DATA IN THIS EXERCISE:
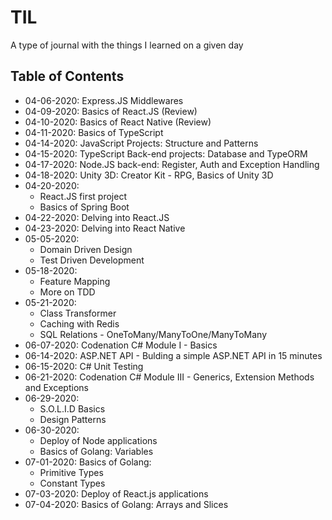 # TIL

A type of journal with the things I learned on a given day

## Table of Contents

- 04-06-2020: Express.JS Middlewares
- 04-09-2020: Basics of React.JS (Review)
- 04-10-2020: Basics of React Native (Review)
- 04-11-2020: Basics of TypeScript
- 04-14-2020: JavaScript Projects: Structure and Patterns
- 04-15-2020: TypeScript Back-end projects: Database and TypeORM
- 04-17-2020: Node.JS back-end: Register, Auth and Exception Handling
- 04-18-2020: Unity 3D: Creator Kit - RPG, Basics of Unity 3D
- 04-20-2020:
  - React.JS first project
  - Basics of Spring Boot
- 04-22-2020: Delving into React.JS
- 04-23-2020: Delving into React Native
- 05-05-2020:
  - Domain Driven Design
  - Test Driven Development
- 05-18-2020:
  - Feature Mapping
  - More on TDD
- 05-21-2020:
  - Class Transformer
  - Caching with Redis
  - SQL Relations - OneToMany/ManyToOne/ManyToMany
- 06-07-2020: Codenation C# Module I - Basics
- 06-14-2020: ASP.NET API - Bulding a simple ASP.NET API in 15 minutes
- 06-15-2020: C# Unit Testing
- 06-21-2020: Codenation C# Module III - Generics, Extension Methods and Exceptions
- 06-29-2020:
  - S.O.L.I.D Basics
  - Design Patterns
- 06-30-2020:
  - Deploy of Node applications
  - Basics of Golang: Variables
- 07-01-2020: Basics of Golang:
  - Primitive Types
  - Constant Types
- 07-03-2020: Deploy of React.js applications
- 07-04-2020: Basics of Golang: Arrays and Slices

TASK PROMPT: Whenever images occur above, omit them and retype each line exactly as it stands.

ANSWER BOX:
 # TIL

A type of journal with the things I learned on a given day

## Table of Contents

- 04-06-2020: Express.JS Middlewares
- 04-09-2020: Basics of React.JS (Review)
- 04-10-2020: Basics of React Native (Review)
- 04-11-2020: Basics of TypeScript
- 04-14-2020: JavaScript Projects: Structure and Patterns
- 04-15-2020: TypeScript Back-end projects: Database and TypeORM
- 04-17-2020: Node.JS back-end: Register, Auth and Exception Handling
- 04-18-2020: Unity 3D: Creator Kit - RPG, Basics of Unity 3D
- 04-20-2020:
  - React.JS first project
  - Basics of Spring Boot
- 04-22-2020: Delving into React.JS
- 04-23-2020: Delving into React Native
- 05-05-2020:
  - Domain Driven Design
  - Test Driven Development
- 05-18-2020:
  - Feature Mapping
  - More on TDD
- 05-21-2020:
  - Class Transformer
  - Caching with Redis
  - SQL Relations - OneToMany/ManyToOne/ManyToMany
- 06-07-2020: Codenation C# Module I - Basics
- 06-14-2020: ASP.NET API - Bulding a simple ASP.NET API in 15 minutes
- 06-15-2020: C# Unit Testing
- 06-21-2020: Codenation C# Module III - Generics, Extension Methods and Exceptions
- 06-29-2020:
  - S.O.L.I.D Basics
  - Design Patterns
- 06-30-2020:
  - Deploy of Node applications
  - Basics of Golang: Variables
- 07-01-2020: Basics of Golang:
  - Primitive Types
  - Constant Types
- 07-03-2020: Deploy of React.js applications
- 07-04-2020: Basics of Golang: Arrays and Slices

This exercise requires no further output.